* What needs to be done *
In the entries below, count each line holding the word "java". Answer with the total alone.

(Stored records)

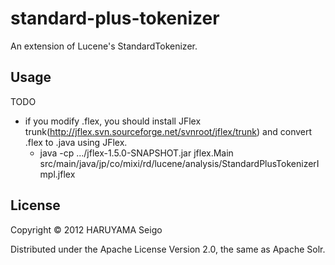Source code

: # standard-plus-tokenizer

An extension of Lucene's StandardTokenizer.

## Usage

TODO

* if you modify .flex, you should install JFlex trunk(http://jflex.svn.sourceforge.net/svnroot/jflex/trunk) and convert .flex to .java using JFlex.
  * java -cp .../jflex-1.5.0-SNAPSHOT.jar jflex.Main src/main/java/jp/co/mixi/rd/lucene/analysis/StandardPlusTokenizerImpl.jflex


## License

Copyright © 2012 HARUYAMA Seigo

Distributed under the Apache License Version 2.0, the same as Apache Solr.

* Written solution *
2